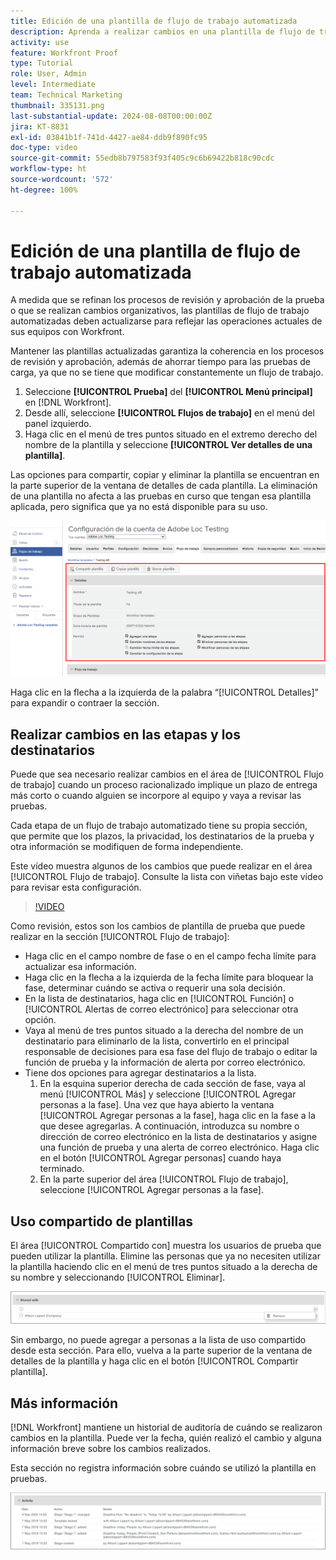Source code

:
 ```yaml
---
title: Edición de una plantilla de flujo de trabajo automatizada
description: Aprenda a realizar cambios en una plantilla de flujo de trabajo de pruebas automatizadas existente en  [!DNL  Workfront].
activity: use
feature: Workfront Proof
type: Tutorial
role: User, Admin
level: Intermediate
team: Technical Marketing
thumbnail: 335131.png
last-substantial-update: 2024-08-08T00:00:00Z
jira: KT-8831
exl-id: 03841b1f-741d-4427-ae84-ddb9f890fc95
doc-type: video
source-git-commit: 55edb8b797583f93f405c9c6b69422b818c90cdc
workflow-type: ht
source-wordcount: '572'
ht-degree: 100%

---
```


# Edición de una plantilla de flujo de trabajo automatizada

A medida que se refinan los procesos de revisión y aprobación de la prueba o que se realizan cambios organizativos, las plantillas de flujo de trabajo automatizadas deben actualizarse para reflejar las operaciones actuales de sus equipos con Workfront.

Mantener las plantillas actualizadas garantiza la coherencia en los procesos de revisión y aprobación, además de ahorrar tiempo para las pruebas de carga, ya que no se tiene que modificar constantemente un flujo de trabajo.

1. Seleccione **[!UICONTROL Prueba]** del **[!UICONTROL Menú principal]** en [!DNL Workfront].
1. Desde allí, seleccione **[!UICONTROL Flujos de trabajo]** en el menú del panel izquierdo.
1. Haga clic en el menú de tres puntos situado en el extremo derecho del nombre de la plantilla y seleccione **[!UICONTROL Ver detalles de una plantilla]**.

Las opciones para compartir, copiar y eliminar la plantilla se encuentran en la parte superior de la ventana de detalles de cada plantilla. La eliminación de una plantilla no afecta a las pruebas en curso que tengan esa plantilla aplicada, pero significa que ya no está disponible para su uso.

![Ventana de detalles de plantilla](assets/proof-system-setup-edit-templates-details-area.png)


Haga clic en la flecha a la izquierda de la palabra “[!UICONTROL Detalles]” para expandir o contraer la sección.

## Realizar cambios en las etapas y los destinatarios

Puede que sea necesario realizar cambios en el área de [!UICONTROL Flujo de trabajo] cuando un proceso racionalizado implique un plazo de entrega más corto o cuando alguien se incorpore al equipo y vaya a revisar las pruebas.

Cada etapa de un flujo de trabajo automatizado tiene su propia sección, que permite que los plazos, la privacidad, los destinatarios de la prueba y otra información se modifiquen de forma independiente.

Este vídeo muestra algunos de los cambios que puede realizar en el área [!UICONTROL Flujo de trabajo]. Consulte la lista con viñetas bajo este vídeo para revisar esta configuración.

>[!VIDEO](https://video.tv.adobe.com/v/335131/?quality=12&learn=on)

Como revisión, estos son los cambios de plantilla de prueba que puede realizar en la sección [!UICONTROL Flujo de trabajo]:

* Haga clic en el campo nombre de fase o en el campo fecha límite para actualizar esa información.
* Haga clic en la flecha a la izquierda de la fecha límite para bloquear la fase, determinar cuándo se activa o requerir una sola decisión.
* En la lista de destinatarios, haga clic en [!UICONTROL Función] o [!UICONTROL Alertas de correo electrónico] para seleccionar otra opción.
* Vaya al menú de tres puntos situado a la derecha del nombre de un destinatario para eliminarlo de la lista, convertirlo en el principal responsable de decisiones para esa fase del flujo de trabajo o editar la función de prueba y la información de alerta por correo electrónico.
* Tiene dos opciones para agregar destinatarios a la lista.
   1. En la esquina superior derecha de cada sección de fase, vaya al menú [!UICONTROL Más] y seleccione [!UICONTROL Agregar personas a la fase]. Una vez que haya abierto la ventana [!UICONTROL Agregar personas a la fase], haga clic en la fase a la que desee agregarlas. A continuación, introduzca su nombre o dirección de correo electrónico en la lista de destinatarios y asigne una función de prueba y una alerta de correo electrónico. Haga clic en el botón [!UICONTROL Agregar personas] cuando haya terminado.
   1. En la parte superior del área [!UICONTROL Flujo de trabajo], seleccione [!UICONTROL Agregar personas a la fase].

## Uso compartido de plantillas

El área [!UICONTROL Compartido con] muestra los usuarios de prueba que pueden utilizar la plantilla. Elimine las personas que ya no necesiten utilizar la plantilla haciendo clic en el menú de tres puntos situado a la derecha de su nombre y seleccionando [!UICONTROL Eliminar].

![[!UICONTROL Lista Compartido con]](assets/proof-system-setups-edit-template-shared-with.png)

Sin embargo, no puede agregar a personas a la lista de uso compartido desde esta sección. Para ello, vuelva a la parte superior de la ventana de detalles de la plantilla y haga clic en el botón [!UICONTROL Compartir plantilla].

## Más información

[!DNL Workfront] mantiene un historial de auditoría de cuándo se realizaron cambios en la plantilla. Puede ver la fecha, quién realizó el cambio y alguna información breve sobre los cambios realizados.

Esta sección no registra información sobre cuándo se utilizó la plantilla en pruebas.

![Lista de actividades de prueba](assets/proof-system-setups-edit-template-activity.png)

------

• YOUR OBJECTIVE:
Find all lines holding the word "revisión" in the records above and copy them.

• SOLUTION BELOW:
A medida que se refinan los procesos de revisión y aprobación de la prueba o que se realizan cambios organizativos, las plantillas de flujo de trabajo automatizadas deben actualizarse para reflejar las operaciones actuales de sus equipos con Workfront.
Mantener las plantillas actualizadas garantiza la coherencia en los procesos de revisión y aprobación, además de ahorrar tiempo para las pruebas de carga, ya que no se tiene que modificar constantemente un flujo de trabajo.
Como revisión, estos son los cambios de plantilla de prueba que puede realizar en la sección [!UICONTROL Flujo de trabajo]:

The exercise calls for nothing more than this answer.